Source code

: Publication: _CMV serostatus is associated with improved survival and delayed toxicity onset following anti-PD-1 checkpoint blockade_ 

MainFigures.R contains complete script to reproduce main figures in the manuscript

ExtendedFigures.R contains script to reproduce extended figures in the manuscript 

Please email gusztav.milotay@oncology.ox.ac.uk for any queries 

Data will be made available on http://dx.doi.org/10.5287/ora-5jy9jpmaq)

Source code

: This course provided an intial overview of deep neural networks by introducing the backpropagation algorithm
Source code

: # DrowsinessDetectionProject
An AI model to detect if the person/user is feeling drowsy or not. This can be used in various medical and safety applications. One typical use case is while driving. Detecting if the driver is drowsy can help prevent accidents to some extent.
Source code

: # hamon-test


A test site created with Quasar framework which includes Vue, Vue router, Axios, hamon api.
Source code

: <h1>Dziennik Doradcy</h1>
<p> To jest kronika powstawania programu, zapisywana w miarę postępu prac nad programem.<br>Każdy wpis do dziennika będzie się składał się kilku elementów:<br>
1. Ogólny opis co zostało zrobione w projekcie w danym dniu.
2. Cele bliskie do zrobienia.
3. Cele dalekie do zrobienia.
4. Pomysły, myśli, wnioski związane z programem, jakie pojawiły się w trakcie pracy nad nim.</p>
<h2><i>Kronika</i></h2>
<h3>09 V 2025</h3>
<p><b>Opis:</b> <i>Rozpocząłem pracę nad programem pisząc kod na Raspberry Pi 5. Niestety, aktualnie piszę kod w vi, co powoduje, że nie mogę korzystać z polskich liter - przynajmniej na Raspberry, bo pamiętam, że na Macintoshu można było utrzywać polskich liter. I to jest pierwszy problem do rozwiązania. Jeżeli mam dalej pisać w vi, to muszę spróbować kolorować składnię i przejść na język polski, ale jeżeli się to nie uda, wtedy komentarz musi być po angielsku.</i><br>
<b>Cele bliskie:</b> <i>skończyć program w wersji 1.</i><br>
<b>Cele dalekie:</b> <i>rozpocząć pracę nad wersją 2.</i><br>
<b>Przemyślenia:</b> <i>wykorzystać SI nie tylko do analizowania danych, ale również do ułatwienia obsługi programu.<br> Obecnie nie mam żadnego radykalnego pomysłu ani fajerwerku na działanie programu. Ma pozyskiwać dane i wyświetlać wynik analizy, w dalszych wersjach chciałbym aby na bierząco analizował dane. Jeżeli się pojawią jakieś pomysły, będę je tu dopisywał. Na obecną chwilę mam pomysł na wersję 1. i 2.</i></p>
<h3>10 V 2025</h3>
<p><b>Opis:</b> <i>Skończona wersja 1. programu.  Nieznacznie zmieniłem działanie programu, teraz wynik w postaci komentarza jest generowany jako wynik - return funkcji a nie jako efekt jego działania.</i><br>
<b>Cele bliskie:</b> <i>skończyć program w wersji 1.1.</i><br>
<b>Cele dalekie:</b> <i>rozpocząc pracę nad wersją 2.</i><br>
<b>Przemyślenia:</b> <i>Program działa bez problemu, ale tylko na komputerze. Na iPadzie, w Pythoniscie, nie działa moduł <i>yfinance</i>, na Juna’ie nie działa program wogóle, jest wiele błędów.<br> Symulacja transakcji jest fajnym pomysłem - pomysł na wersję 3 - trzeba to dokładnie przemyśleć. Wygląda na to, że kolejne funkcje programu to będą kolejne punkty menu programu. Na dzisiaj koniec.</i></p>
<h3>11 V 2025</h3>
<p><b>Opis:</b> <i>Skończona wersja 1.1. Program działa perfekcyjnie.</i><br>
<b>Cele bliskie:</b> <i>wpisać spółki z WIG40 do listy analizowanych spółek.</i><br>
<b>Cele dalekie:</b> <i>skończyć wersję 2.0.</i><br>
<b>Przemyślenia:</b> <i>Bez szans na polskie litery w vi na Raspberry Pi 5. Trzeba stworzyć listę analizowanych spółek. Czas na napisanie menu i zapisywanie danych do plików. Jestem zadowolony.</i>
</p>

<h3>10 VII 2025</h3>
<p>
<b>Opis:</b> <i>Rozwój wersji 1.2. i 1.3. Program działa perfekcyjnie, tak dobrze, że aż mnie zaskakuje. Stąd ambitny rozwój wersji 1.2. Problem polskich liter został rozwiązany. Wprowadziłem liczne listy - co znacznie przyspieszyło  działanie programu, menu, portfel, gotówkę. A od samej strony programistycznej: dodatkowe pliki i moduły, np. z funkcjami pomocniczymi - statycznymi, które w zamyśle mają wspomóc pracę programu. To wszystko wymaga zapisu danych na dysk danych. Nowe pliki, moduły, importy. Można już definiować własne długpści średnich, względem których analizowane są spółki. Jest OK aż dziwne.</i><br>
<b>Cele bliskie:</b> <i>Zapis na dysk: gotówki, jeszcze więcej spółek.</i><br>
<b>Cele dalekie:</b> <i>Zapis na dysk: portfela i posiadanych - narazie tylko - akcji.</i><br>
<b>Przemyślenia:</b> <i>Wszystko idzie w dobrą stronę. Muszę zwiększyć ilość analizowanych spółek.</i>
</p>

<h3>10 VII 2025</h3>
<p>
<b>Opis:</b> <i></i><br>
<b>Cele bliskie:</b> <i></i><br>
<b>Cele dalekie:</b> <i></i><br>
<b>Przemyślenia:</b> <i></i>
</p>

_WHAT IS EXPECTED:_ What you output should match every line above exactly.

_WRITTEN SOLUTION:_
Source code

: Publication: _CMV serostatus is associated with improved survival and delayed toxicity onset following anti-PD-1 checkpoint blockade_ 

MainFigures.R contains complete script to reproduce main figures in the manuscript

ExtendedFigures.R contains script to reproduce extended figures in the manuscript 

Please email gusztav.milotay@oncology.ox.ac.uk for any queries 

Data will be made available on http://dx.doi.org/10.5287/ora-5jy9jpmaq)

Source code

: This course provided an intial overview of deep neural networks by introducing the backpropagation algorithm
Source code

: # DrowsinessDetectionProject
An AI model to detect if the person/user is feeling drowsy or not. This can be used in various medical and safety applications. One typical use case is while driving. Detecting if the driver is drowsy can help prevent accidents to some extent.
Source code

: # hamon-test


A test site created with Quasar framework which includes Vue, Vue router, Axios, hamon api.
Source code

: <h1>Dziennik Doradcy</h1>
<p> To jest kronika powstawania programu, zapisywana w miarę postępu prac nad programem.<br>Każdy wpis do dziennika będzie się składał się kilku elementów:<br>
1. Ogólny opis co zostało zrobione w projekcie w danym dniu.
2. Cele bliskie do zrobienia.
3. Cele dalekie do zrobienia.
4. Pomysły, myśli, wnioski związane z programem, jakie pojawiły się w trakcie pracy nad nim.</p>
<h2><i>Kronika</i></h2>
<h3>09 V 2025</h3>
<p><b>Opis:</b> <i>Rozpocząłem pracę nad programem pisząc kod na Raspberry Pi 5. Niestety, aktualnie piszę kod w vi, co powoduje, że nie mogę korzystać z polskich liter - przynajmniej na Raspberry, bo pamiętam, że na Macintoshu można było utrzywać polskich liter. I to jest pierwszy problem do rozwiązania. Jeżeli mam dalej pisać w vi, to muszę spróbować kolorować składnię i przejść na język polski, ale jeżeli się to nie uda, wtedy komentarz musi być po angielsku.</i><br>
<b>Cele bliskie:</b> <i>skończyć program w wersji 1.</i><br>
<b>Cele dalekie:</b> <i>rozpocząć pracę nad wersją 2.</i><br>
<b>Przemyślenia:</b> <i>wykorzystać SI nie tylko do analizowania danych, ale również do ułatwienia obsługi programu.<br> Obecnie nie mam żadnego radykalnego pomysłu ani fajerwerku na działanie programu. Ma pozyskiwać dane i wyświetlać wynik analizy, w dalszych wersjach chciałbym aby na bierząco analizował dane. Jeżeli się pojawią jakieś pomysły, będę je tu dopisywał. Na obecną chwilę mam pomysł na wersję 1. i 2.</i></p>
<h3>10 V 2025</h3>
<p><b>Opis:</b> <i>Skończona wersja 1. programu.  Nieznacznie zmieniłem działanie programu, teraz wynik w postaci komentarza jest generowany jako wynik - return funkcji a nie jako efekt jego działania.</i><br>
<b>Cele bliskie:</b> <i>skończyć program w wersji 1.1.</i><br>
<b>Cele dalekie:</b> <i>rozpocząc pracę nad wersją 2.</i><br>
<b>Przemyślenia:</b> <i>Program działa bez problemu, ale tylko na komputerze. Na iPadzie, w Pythoniscie, nie działa moduł <i>yfinance</i>, na Juna’ie nie działa program wogóle, jest wiele błędów.<br> Symulacja transakcji jest fajnym pomysłem - pomysł na wersję 3 - trzeba to dokładnie przemyśleć. Wygląda na to, że kolejne funkcje programu to będą kolejne punkty menu programu. Na dzisiaj koniec.</i></p>
<h3>11 V 2025</h3>
<p><b>Opis:</b> <i>Skończona wersja 1.1. Program działa perfekcyjnie.</i><br>
<b>Cele bliskie:</b> <i>wpisać spółki z WIG40 do listy analizowanych spółek.</i><br>
<b>Cele dalekie:</b> <i>skończyć wersję 2.0.</i><br>
<b>Przemyślenia:</b> <i>Bez szans na polskie litery w vi na Raspberry Pi 5. Trzeba stworzyć listę analizowanych spółek. Czas na napisanie menu i zapisywanie danych do plików. Jestem zadowolony.</i>
</p>

<h3>10 VII 2025</h3>
<p>
<b>Opis:</b> <i>Rozwój wersji 1.2. i 1.3. Program działa perfekcyjnie, tak dobrze, że aż mnie zaskakuje. Stąd ambitny rozwój wersji 1.2. Problem polskich liter został rozwiązany. Wprowadziłem liczne listy - co znacznie przyspieszyło  działanie programu, menu, portfel, gotówkę. A od samej strony programistycznej: dodatkowe pliki i moduły, np. z funkcjami pomocniczymi - statycznymi, które w zamyśle mają wspomóc pracę programu. To wszystko wymaga zapisu danych na dysk danych. Nowe pliki, moduły, importy. Można już definiować własne długpści średnich, względem których analizowane są spółki. Jest OK aż dziwne.</i><br>
<b>Cele bliskie:</b> <i>Zapis na dysk: gotówki, jeszcze więcej spółek.</i><br>
<b>Cele dalekie:</b> <i>Zapis na dysk: portfela i posiadanych - narazie tylko - akcji.</i><br>
<b>Przemyślenia:</b> <i>Wszystko idzie w dobrą stronę. Muszę zwiększyć ilość analizowanych spółek.</i>
</p>

<h3>10 VII 2025</h3>
<p>
<b>Opis:</b> <i></i><br>
<b>Cele bliskie:</b> <i></i><br>
<b>Cele dalekie:</b> <i></i><br>
<b>Przemyślenia:</b> <i></i>
</p>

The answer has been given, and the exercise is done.